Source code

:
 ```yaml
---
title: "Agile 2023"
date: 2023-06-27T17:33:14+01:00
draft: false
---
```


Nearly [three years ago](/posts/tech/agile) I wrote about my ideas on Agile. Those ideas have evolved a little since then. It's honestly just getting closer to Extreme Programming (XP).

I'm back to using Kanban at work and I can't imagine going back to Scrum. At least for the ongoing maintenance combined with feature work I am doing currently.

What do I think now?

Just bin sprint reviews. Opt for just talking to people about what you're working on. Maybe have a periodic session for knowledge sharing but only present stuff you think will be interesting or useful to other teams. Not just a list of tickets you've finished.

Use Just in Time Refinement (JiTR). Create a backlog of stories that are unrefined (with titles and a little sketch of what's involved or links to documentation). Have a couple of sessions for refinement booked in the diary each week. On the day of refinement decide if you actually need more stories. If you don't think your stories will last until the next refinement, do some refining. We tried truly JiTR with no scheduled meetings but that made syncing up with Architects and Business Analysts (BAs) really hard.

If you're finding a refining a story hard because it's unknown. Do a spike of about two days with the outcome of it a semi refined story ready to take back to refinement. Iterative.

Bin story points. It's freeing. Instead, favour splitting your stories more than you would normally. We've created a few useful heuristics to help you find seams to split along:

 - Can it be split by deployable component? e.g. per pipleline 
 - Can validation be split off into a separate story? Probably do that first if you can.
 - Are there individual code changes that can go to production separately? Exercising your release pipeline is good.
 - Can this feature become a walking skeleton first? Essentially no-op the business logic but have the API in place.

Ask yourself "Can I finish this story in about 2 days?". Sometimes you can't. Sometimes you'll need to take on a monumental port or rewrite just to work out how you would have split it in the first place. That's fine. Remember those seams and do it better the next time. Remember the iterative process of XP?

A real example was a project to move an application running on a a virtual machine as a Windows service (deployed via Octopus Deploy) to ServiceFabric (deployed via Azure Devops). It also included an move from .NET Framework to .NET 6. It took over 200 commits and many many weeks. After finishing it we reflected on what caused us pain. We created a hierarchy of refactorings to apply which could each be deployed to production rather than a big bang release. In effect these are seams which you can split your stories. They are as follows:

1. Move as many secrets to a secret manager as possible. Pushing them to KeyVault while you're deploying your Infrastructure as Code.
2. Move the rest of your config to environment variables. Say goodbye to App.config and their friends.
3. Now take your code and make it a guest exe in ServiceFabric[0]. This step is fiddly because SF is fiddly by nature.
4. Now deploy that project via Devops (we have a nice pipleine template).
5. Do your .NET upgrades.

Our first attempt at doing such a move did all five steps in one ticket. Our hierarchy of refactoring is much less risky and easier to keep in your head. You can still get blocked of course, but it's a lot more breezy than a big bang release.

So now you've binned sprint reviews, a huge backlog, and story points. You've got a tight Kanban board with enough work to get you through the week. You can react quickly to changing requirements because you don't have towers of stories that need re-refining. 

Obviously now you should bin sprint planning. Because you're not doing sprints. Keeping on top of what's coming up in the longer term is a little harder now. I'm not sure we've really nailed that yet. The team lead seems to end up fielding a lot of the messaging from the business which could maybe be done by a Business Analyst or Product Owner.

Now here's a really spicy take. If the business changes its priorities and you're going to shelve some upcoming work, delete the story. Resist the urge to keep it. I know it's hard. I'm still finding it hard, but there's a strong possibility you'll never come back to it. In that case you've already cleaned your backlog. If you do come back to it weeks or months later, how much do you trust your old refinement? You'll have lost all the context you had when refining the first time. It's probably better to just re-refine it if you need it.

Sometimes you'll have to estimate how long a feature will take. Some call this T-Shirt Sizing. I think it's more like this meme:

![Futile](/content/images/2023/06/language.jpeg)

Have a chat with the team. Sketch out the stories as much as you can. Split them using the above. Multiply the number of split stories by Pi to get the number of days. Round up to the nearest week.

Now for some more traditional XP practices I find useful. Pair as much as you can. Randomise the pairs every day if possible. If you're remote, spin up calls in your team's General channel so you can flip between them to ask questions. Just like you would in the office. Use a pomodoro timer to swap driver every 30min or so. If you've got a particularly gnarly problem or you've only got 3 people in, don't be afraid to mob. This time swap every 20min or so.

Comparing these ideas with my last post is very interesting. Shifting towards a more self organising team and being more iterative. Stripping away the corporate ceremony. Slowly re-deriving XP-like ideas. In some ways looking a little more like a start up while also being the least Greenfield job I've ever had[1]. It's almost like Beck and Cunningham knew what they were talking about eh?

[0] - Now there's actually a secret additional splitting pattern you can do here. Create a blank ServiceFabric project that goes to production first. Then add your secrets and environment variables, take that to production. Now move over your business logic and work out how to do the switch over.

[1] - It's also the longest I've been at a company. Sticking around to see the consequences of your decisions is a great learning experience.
▬▬▬▬▬▬
- [What the exercise asks]: Copy the stretch of the records above that runs from the line with "Sometimes you'll have" through the line with "[0] - Now there's". Both end lines belong in the copy, and nothing else does.

- [Finished task]:
Sometimes you'll have to estimate how long a feature will take. Some call this T-Shirt Sizing. I think it's more like this meme:

![Futile](/content/images/2023/06/language.jpeg)

Have a chat with the team. Sketch out the stories as much as you can. Split them using the above. Multiply the number of split stories by Pi to get the number of days. Round up to the nearest week.

Now for some more traditional XP practices I find useful. Pair as much as you can. Randomise the pairs every day if possible. If you're remote, spin up calls in your team's General channel so you can flip between them to ask questions. Just like you would in the office. Use a pomodoro timer to swap driver every 30min or so. If you've got a particularly gnarly problem or you've only got 3 people in, don't be afraid to mob. This time swap every 20min or so.

Comparing these ideas with my last post is very interesting. Shifting towards a more self organising team and being more iterative. Stripping away the corporate ceremony. Slowly re-deriving XP-like ideas. In some ways looking a little more like a start up while also being the least Greenfield job I've ever had[1]. It's almost like Beck and Cunningham knew what they were talking about eh?

[0] - Now there's actually a secret additional splitting pattern you can do here. Create a blank ServiceFabric project that goes to production first. Then add your secrets and environment variables, take that to production. Now move over your business logic and work out how to do the switch over.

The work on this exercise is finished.